Dear Aveda Student who cut my hair for free last month,
Maybe you should go back to school. Perhaps study computer science, or massage therapy, or maybe culinary school would be fun.
Dear music that will end up on a “Hits of 2005” compilation CD,
I think I hate you already, and I know that the only time I will be able to listen to you without feeling that the world is coming to an end is when I’m working out. So, please get better. And no more hit songs based on terrorist attacks or natural disasters. Tell your artists to just send money: send money to the cause, you don’t need to write a song about a Tsunami.
Thank you so much,
Dear overpriced Manhattan restaurant that charges $9.50 for a small side of mashed potatoes,
You suck. They weren’t even that good. Nine dollar and fifty cent-mashed potatoes should be AMAZING. You think you’re so trendy with your anorexic looking, icy wait staff strutting around in their little black dresses carrying your 5-foot long a la carte menu with only 4 entrees. Hah! You’re lucky I was on a date and didn’t have to pay for anything.
You’re all going to hell.
The brunette that still doesn’t feel guilty about tripping that waitress after she was advised that “steak is so not, like, a weight watching food.”

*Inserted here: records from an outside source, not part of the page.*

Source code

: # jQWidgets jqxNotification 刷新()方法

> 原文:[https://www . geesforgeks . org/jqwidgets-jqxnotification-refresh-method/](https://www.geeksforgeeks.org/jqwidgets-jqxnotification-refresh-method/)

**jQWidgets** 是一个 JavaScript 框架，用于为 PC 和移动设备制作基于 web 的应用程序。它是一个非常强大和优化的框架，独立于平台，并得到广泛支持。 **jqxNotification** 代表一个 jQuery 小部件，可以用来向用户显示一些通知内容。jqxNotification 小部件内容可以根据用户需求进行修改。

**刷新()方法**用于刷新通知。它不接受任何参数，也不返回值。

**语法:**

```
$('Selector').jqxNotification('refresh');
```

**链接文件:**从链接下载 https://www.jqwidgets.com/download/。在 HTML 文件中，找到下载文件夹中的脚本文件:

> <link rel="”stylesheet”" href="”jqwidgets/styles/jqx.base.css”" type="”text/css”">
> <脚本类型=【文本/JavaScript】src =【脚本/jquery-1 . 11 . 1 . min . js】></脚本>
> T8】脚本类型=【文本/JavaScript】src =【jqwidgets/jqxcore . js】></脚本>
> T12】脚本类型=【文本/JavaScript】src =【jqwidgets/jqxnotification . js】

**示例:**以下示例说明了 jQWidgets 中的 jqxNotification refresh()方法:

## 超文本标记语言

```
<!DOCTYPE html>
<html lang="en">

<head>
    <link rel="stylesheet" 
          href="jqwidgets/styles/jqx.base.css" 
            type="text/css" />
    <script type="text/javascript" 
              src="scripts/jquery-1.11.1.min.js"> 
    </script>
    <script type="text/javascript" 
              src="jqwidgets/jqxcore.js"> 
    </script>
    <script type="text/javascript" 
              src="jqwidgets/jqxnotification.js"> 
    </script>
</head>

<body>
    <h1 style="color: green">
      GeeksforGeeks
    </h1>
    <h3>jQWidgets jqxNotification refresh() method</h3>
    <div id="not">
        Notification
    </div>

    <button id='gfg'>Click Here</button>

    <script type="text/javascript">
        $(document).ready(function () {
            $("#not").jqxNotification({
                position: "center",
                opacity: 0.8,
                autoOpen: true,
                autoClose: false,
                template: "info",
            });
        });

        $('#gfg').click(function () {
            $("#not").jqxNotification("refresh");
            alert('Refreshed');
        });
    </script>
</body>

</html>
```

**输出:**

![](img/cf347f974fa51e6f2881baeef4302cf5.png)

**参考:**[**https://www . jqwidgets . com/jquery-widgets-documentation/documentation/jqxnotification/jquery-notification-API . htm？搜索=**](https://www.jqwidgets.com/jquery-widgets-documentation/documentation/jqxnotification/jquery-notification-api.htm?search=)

Dear new lace bra I just purchased at the Victoria Secret’s semi-annual sale that ripped apart when I raised my arm to hail a taxicab last Friday night,
I hate you, you delicate little girly piece of overpriced crap. Do you know how good we looked together? Do you? DO YOU?! Do you know what a great deal I got on you? 40% off! Who is going to see us together now? NOBODY, you stupid weak little bitch.
I miss you.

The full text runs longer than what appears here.